Gov. Christie said Tuesday that he thinks it is improper to criticize the parents of a Muslim American soldier killed in Iraq who have chided GOP presidential candidate Donald Trump for seeking to keep Muslims out of the United States.
Trump's sharp reaction to the parents of Capt. Humayun Khan has drawn widespread condemnation, including from members of his party.
Calling the sacrifice made by the family of the slain American soldier "unfathomable," Christie said their loss gives them "the right to say whatever they want, right or wrong. . . . You're not going to find me being critical of Mr. Khan."
But Christie, an early backer of Trump, made it clear he still supports his fellow Republican, and took shots instead at the Democratic candidate, Hillary Clinton.
Speaking last week to the Democratic National Convention in Philadelphia, the soldier's father, Khizr, excoriated Trump, pulling a copy of the Constitution from his coat pocket and asking if the candidate had ever read it.
Stung by Khan's remarks, Trump hit back, suggesting something was amiss because Khan's wife, Ghazala, had stood by silently as her husband spoke.
Christie was speaking Tuesday at a news conference in Trenton about state standardized test scores when he was asked about Trump's response to the Khans.
The New Jersey governor did not directly criticize Trump, who has variously called for at least a temporary halt to all or some Muslim immigration and campaigned to build a wall at the Mexican border to keep out undocumented immigrants.
Christie said he would not divulge any confidential advice he may have offered to the candidate amid the controversy. "I'll give my advice to him as I always do, personally and privately, and then he can do whatever he wishes," he said.
People "all need to be responsible for their own comments," the governor added, declining to characterize Trump's remarks.
He said "heated rhetoric" is a hallmark of presidential elections in the United States, pointing to the nasty 1824 race between Andrew Jackson and John Quincy Adams, which included disparaging remarks about one of their wives.
"Presidential races . . . have the most enormous stakes, and as such, the rhetoric tends to become very heated. You're not going to change that. This is no worse than any we've seen before," he said.
Christie is the latest Republican to distance himself from Trump's remarks on the Khans, but he made it clear Clinton is the candidate he opposes.
Asked if Clinton was "the devil," as Trump called her during a campaign rally Monday in Pennsylvania, Christie said, "No, but she's unqualified to be president of the United States.

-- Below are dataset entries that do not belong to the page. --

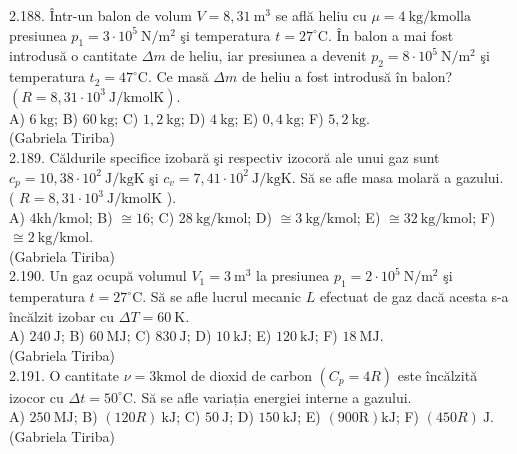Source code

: \documentclass[10pt]{article}
\begin{document}
2.188. Într-un balon de volum $V=8,31 \mathrm{~m}^{3}$ se află heliu cu $\mu=4 \mathrm{~kg} / \mathrm{kmol} \mathrm{la}$ presiunea $p_{1}=3 \cdot 10^{5} \mathrm{~N} / \mathrm{m}^{2}$ şi temperatura $t=27^{\circ} \mathrm{C}$. În balon a mai fost introdusă o cantitate $\Delta m$ de heliu, iar presiunea a devenit $p_{2}=8 \cdot 10^{5} \mathrm{~N} / \mathrm{m}^{2}$ şi temperatura $t_{2}=47^{\circ} \mathrm{C}$. Ce masă $\Delta m$ de heliu a fost introdusă în balon? $\left(R=8,31 \cdot 10^{3} \mathrm{~J} / \mathrm{kmol} \mathrm{K}\right)$.\\ A) $6 \mathrm{~kg}$; B) $60 \mathrm{~kg}$; C) $1,2 \mathrm{~kg}$; D) $4 \mathrm{~kg}$; E) $0,4 \mathrm{~kg}$; F) $5,2 \mathrm{~kg}$.\\ (Gabriela Tiriba)\\

2.189. Căldurile specifice izobară şi respectiv izocoră ale unui gaz sunt $c_{p}=10,38 \cdot 10^{2} \mathrm{~J} / \mathrm{kgK}$ şi $c_{v}=7,41 \cdot 10^{2} \mathrm{~J} / \mathrm{kgK}$. Să se afle masa molară a gazului. ( $R=8,31 \cdot 10^{3} \mathrm{~J} / \mathrm{kmolK}$ ).\\ A) $4 \mathrm{kh} / \mathrm{kmol}$; B) $\cong 16$; C) $28 \mathrm{~kg} / \mathrm{kmol}$; D) $\cong 3 \mathrm{~kg} / \mathrm{kmol}$; E) $\cong 32 \mathrm{~kg} / \mathrm{kmol}$; F) $\cong 2 \mathrm{~kg} / \mathrm{kmol}$.\\ (Gabriela Tiriba)\\

2.190. Un gaz ocupă volumul $V_{1}=3 \mathrm{~m}^{3}$ la presiunea $p_{1}=2 \cdot 10^{5} \mathrm{~N} / \mathrm{m}^{2}$ şi temperatura $t=27^{\circ} \mathrm{C}$. Să se afle lucrul mecanic $L$ efectuat de gaz dacă acesta s-a încălzit izobar cu $\Delta T=60 \mathrm{~K}$.\\ A) $240 \mathrm{~J}$; B) $60 \mathrm{~MJ}$; C) $830 \mathrm{~J}$; D) $10 \mathrm{~kJ}$; E) $120 \mathrm{~kJ}$; F) $18 \mathrm{~MJ}$.\\ (Gabriela Tiriba)\\

2.191. O cantitate $\nu=3 \mathrm{kmol}$ de dioxid de carbon $\left(C_{p}=4 R\right)$ este încălzită izocor cu $\Delta t=50^{\circ} \mathrm{C}$. Să se afle variația energiei interne a gazului.\\ A) $250 \mathrm{~MJ}$; B) $( 120 R ) \mathrm{~kJ}$; C) $50 \mathrm{~J}$; D) $150 \mathrm{~kJ}$; E) $(900 \mathrm{R}) \mathrm{kJ}$; F) $( 450 R ) \mathrm{~J}$.\\ (Gabriela Tiriba)\\
\end{document}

Not the devil, but unqualified for the office of the president."
Pointing to FBI Director James Comey's findings in the Clinton email controversy, Christie called her "a serial liar" and said "her record as secretary of state is abysmal; her time as a U.S. senator has been fairly unremarkable."
Disowning her former boss' choice, Christie's former communications chief, Maria Comella - who helped shape Christie's presidential campaign - told CNN on Tuesday that she planned to vote for Clinton. She called Trump a "demagogue" who drums up fear and hatred.
At the start of the news conference, Christie announced that overall student scores on New Jersey's two-year-old standardized test exceeded or met expectations this year. The Partnership for Assessment of Readiness for College and Careers (PARCC) tests in math, English, and language arts determine readiness for college or career.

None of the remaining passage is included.